### Task directions
Down to the last line, write out the entries below exactly and omit all pictures.

### Supplied material

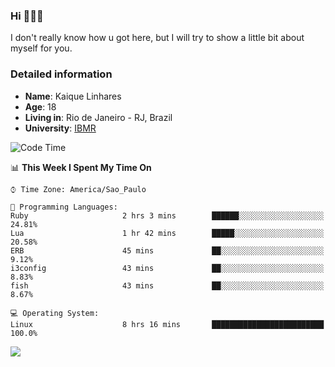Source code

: ### Hi 🙋🏽‍♂️

I don't really know how u got here, but I will try to show a little bit about myself for you.

### Detailed information

* **Name**: Kaique Linhares
* **Age**: 18
* **Living in**: Rio  de Janeiro - RJ, Brazil
* **University**: [IBMR](https://www.ibmr.br/)

<!--START_SECTION:waka-->
![Code Time](http://img.shields.io/badge/Code%20Time-329%20hrs%2011%20mins-blue)

📊 **This Week I Spent My Time On** 

```text
⌚︎ Time Zone: America/Sao_Paulo

💬 Programming Languages: 
Ruby                     2 hrs 3 mins        ██████░░░░░░░░░░░░░░░░░░░   24.81% 
Lua                      1 hr 42 mins        █████░░░░░░░░░░░░░░░░░░░░   20.58% 
ERB                      45 mins             ██░░░░░░░░░░░░░░░░░░░░░░░   9.12% 
i3config                 43 mins             ██░░░░░░░░░░░░░░░░░░░░░░░   8.83% 
fish                     43 mins             ██░░░░░░░░░░░░░░░░░░░░░░░   8.67%

💻 Operating System: 
Linux                    8 hrs 16 mins       █████████████████████████   100.0%

```


<!--END_SECTION:waka-->

<a href="https://www.linkedin.com/in/kaique-linhares-25a840208/"  target="_blank"><img src="https://img.shields.io/badge/-LinkedIn-%230077B5?style=for-the-badge&logo=linkedin&logoColor=white" target="_blank"></a>
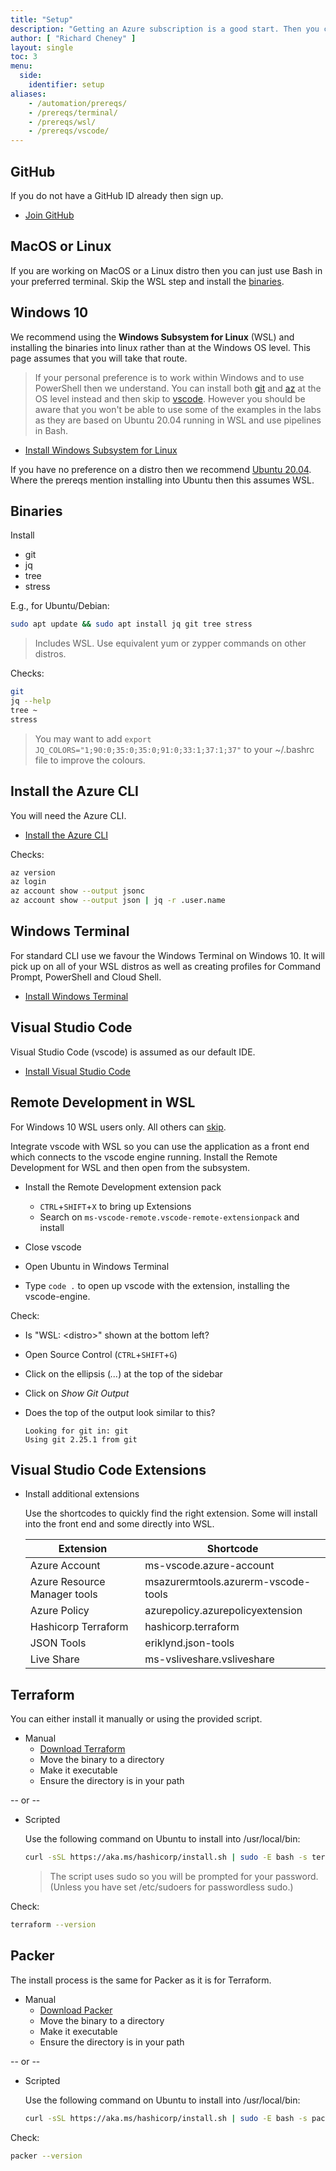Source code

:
 ```yaml
---
title: "Setup"
description: "Getting an Azure subscription is a good start. Then you can run through this page to set up your laptop ready for many of the labs on the Citadel site."
author: [ "Richard Cheney" ]
layout: single
toc: 3
menu:
  side:
    identifier: setup
aliases:
    - /automation/prereqs/
    - /prereqs/terminal/
    - /prereqs/wsl/
    - /prereqs/vscode/
---
```


## GitHub

If you do not have a GitHub ID already then sign up.

* [Join GitHub](https://github.com/join)

## MacOS or Linux

If you are working on MacOS or a Linux distro then you can just use Bash in your preferred terminal. Skip the WSL step and install the [binaries](#binaries).

## Windows 10

We recommend using the **Windows Subsystem for Linux** (WSL) and installing the binaries into linux rather than at the Windows OS level. This page assumes that you will take that route.

> If your personal preference is to work within Windows and to use PowerShell then we understand. You can install both [git](https://gitforwindows.org/) and [az](https://docs.microsoft.com/en-us/cli/azure/install-azure-cli-windows?tabs=azure-cli) at the OS level instead and then skip to [vscode](#visual-studio-code). However you should be aware that you won't be able to use some of the examples in the labs as they are based on Ubuntu 20.04 running in WSL and use pipelines in Bash.

* [Install Windows Subsystem for Linux](https://docs.microsoft.com/windows/wsl/install-win10)

If you have no preference on a distro then we recommend [Ubuntu 20.04](https://www.microsoft.com/p/ubuntu/9nblggh4msv6). Where the prereqs mention installing into Ubuntu then this assumes WSL.

## Binaries

Install

* git
* jq
* tree
* stress

E.g., for Ubuntu/Debian:

```bash
sudo apt update && sudo apt install jq git tree stress
```

> Includes WSL. Use equivalent yum or zypper commands on other distros.

Checks:

```bash
git
jq --help
tree ~
stress
```

> You may want to add `export JQ_COLORS="1;90:0;35:0;35:0;91:0;33:1;37:1;37"` to your ~/.bashrc file to improve the colours.

## Install the Azure CLI

You will need the Azure CLI.

* [Install the Azure CLI](https://docs.microsoft.com/cli/azure/install-azure-cli-linux?pivots=apt)

Checks:

```bash
az version
az login
az account show --output jsonc
az account show --output json | jq -r .user.name
```

## Windows Terminal

For standard CLI use we favour the Windows Terminal on Windows 10. It will pick up on all of your WSL distros as well as creating profiles for Command Prompt, PowerShell and Cloud Shell.

* [Install Windows Terminal](https://docs.microsoft.com/windows/terminal/get-started)

## Visual Studio Code

Visual Studio Code (vscode) is assumed as our default IDE.

* [Install Visual Studio Code](https://code.visualstudio.com/download)

## Remote Development in WSL

For Windows 10 WSL users only. All others can [skip](#visual-studio-code-extensions).

Integrate vscode with WSL so you can use the application as a front end which connects to the vscode engine running. Install the Remote Development for WSL and then open from the subsystem.

* Install the Remote Development extension pack
  * `CTRL`+`SHIFT`+`X` to bring up Extensions
  * Search on `ms-vscode-remote.vscode-remote-extensionpack` and install
* Close vscode

* Open Ubuntu in Windows Terminal
* Type `code .` to open up vscode with the extension, installing the vscode-engine.

Check:

* Is "WSL: \<distro>" shown at the bottom left?
* Open Source Control (`CTRL`+`SHIFT`+`G`)
* Click on the ellipsis (*...*) at the top of the sidebar
* Click on *Show Git Output*
* Does the top of the output look similar to this?

    ```text
    Looking for git in: git
    Using git 2.25.1 from git
    ```

## Visual Studio Code Extensions

* Install additional extensions

    Use the shortcodes to quickly find the right extension. Some will install into the front end and some directly into WSL.

    | **Extension** | **Shortcode** |
    |---|---|
    | Azure Account | ms-vscode.azure-account |
    | Azure Resource Manager tools | msazurermtools.azurerm-vscode-tools |
    | Azure Policy | azurepolicy.azurepolicyextension |
    | Hashicorp Terraform | hashicorp.terraform |
    | JSON Tools | eriklynd.json-tools |
    | Live Share | ms-vsliveshare.vsliveshare |

## Terraform

You can either install it manually or using the provided script.

* Manual
  * [Download Terraform](https://www.terraform.io/downloads.html)
  * Move the binary to a directory
  * Make it executable
  * Ensure the directory is in your path

-- or --

* Scripted

    Use the following command on Ubuntu to install into /usr/local/bin:

    ```bash
    curl -sSL https://aka.ms/hashicorp/install.sh | sudo -E bash -s terraform
    ```

    > The script uses sudo so you will be prompted for your password. (Unless you have set /etc/sudoers for passwordless sudo.)

Check:

```bash
terraform --version
```

## Packer

The install process is the same for Packer as it is for Terraform.

* Manual
  * [Download Packer](https://www.packer.io/downloads)
  * Move the binary to a directory
  * Make it executable
  * Ensure the directory is in your path

-- or --

* Scripted

    Use the following command on Ubuntu to install into /usr/local/bin:

    ```bash
    curl -sSL https://aka.ms/hashicorp/install.sh | sudo -E bash -s packer
    ```

Check:

```bash
packer --version
```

### Reply to the task
Source code

: ### Hi 🙋🏽‍♂️

I don't really know how u got here, but I will try to show a little bit about myself for you.

### Detailed information

* **Name**: Kaique Linhares
* **Age**: 18
* **Living in**: Rio  de Janeiro - RJ, Brazil
* **University**: [IBMR](https://www.ibmr.br/)

<!--START_SECTION:waka-->
![Code Time](http://img.shields.io/badge/Code%20Time-329%20hrs%2011%20mins-blue)

📊 **This Week I Spent My Time On** 

```text
⌚︎ Time Zone: America/Sao_Paulo

💬 Programming Languages: 
Ruby                     2 hrs 3 mins        ██████░░░░░░░░░░░░░░░░░░░   24.81% 
Lua                      1 hr 42 mins        █████░░░░░░░░░░░░░░░░░░░░   20.58% 
ERB                      45 mins             ██░░░░░░░░░░░░░░░░░░░░░░░   9.12% 
i3config                 43 mins             ██░░░░░░░░░░░░░░░░░░░░░░░   8.83% 
fish                     43 mins             ██░░░░░░░░░░░░░░░░░░░░░░░   8.67%

💻 Operating System: 
Linux                    8 hrs 16 mins       █████████████████████████   100.0%

```


<!--END_SECTION:waka-->

<a href="https://www.linkedin.com/in/kaique-linhares-25a840208/"  target="_blank"><img src="https://img.shields.io/badge/-LinkedIn-%230077B5?style=for-the-badge&logo=linkedin&logoColor=white" target="_blank"></a>
Source code

:
 ```yaml
---
title: "Setup"
description: "Getting an Azure subscription is a good start. Then you can run through this page to set up your laptop ready for many of the labs on the Citadel site."
author: [ "Richard Cheney" ]
layout: single
toc: 3
menu:
  side:
    identifier: setup
aliases:
    - /automation/prereqs/
    - /prereqs/terminal/
    - /prereqs/wsl/
    - /prereqs/vscode/
---
```


## GitHub

If you do not have a GitHub ID already then sign up.

* [Join GitHub](https://github.com/join)

## MacOS or Linux

If you are working on MacOS or a Linux distro then you can just use Bash in your preferred terminal. Skip the WSL step and install the [binaries](#binaries).

## Windows 10

We recommend using the **Windows Subsystem for Linux** (WSL) and installing the binaries into linux rather than at the Windows OS level. This page assumes that you will take that route.

> If your personal preference is to work within Windows and to use PowerShell then we understand. You can install both [git](https://gitforwindows.org/) and [az](https://docs.microsoft.com/en-us/cli/azure/install-azure-cli-windows?tabs=azure-cli) at the OS level instead and then skip to [vscode](#visual-studio-code). However you should be aware that you won't be able to use some of the examples in the labs as they are based on Ubuntu 20.04 running in WSL and use pipelines in Bash.

* [Install Windows Subsystem for Linux](https://docs.microsoft.com/windows/wsl/install-win10)

If you have no preference on a distro then we recommend [Ubuntu 20.04](https://www.microsoft.com/p/ubuntu/9nblggh4msv6). Where the prereqs mention installing into Ubuntu then this assumes WSL.

## Binaries

Install

* git
* jq
* tree
* stress

E.g., for Ubuntu/Debian:

```bash
sudo apt update && sudo apt install jq git tree stress
```

> Includes WSL. Use equivalent yum or zypper commands on other distros.

Checks:

```bash
git
jq --help
tree ~
stress
```

> You may want to add `export JQ_COLORS="1;90:0;35:0;35:0;91:0;33:1;37:1;37"` to your ~/.bashrc file to improve the colours.

## Install the Azure CLI

You will need the Azure CLI.

* [Install the Azure CLI](https://docs.microsoft.com/cli/azure/install-azure-cli-linux?pivots=apt)

Checks:

```bash
az version
az login
az account show --output jsonc
az account show --output json | jq -r .user.name
```

## Windows Terminal

For standard CLI use we favour the Windows Terminal on Windows 10. It will pick up on all of your WSL distros as well as creating profiles for Command Prompt, PowerShell and Cloud Shell.

* [Install Windows Terminal](https://docs.microsoft.com/windows/terminal/get-started)

## Visual Studio Code

Visual Studio Code (vscode) is assumed as our default IDE.

* [Install Visual Studio Code](https://code.visualstudio.com/download)

## Remote Development in WSL

For Windows 10 WSL users only. All others can [skip](#visual-studio-code-extensions).

Integrate vscode with WSL so you can use the application as a front end which connects to the vscode engine running. Install the Remote Development for WSL and then open from the subsystem.

* Install the Remote Development extension pack
  * `CTRL`+`SHIFT`+`X` to bring up Extensions
  * Search on `ms-vscode-remote.vscode-remote-extensionpack` and install
* Close vscode

* Open Ubuntu in Windows Terminal
* Type `code .` to open up vscode with the extension, installing the vscode-engine.

Check:

* Is "WSL: \<distro>" shown at the bottom left?
* Open Source Control (`CTRL`+`SHIFT`+`G`)
* Click on the ellipsis (*...*) at the top of the sidebar
* Click on *Show Git Output*
* Does the top of the output look similar to this?

    ```text
    Looking for git in: git
    Using git 2.25.1 from git
    ```

## Visual Studio Code Extensions

* Install additional extensions

    Use the shortcodes to quickly find the right extension. Some will install into the front end and some directly into WSL.

    | **Extension** | **Shortcode** |
    |---|---|
    | Azure Account | ms-vscode.azure-account |
    | Azure Resource Manager tools | msazurermtools.azurerm-vscode-tools |
    | Azure Policy | azurepolicy.azurepolicyextension |
    | Hashicorp Terraform | hashicorp.terraform |
    | JSON Tools | eriklynd.json-tools |
    | Live Share | ms-vsliveshare.vsliveshare |

## Terraform

You can either install it manually or using the provided script.

* Manual
  * [Download Terraform](https://www.terraform.io/downloads.html)
  * Move the binary to a directory
  * Make it executable
  * Ensure the directory is in your path

-- or --

* Scripted

    Use the following command on Ubuntu to install into /usr/local/bin:

    ```bash
    curl -sSL https://aka.ms/hashicorp/install.sh | sudo -E bash -s terraform
    ```

    > The script uses sudo so you will be prompted for your password. (Unless you have set /etc/sudoers for passwordless sudo.)

Check:

```bash
terraform --version
```

## Packer

The install process is the same for Packer as it is for Terraform.

* Manual
  * [Download Packer](https://www.packer.io/downloads)
  * Move the binary to a directory
  * Make it executable
  * Ensure the directory is in your path

-- or --

* Scripted

    Use the following command on Ubuntu to install into /usr/local/bin:

    ```bash
    curl -sSL https://aka.ms/hashicorp/install.sh | sudo -E bash -s packer
    ```

Check:

```bash
packer --version
```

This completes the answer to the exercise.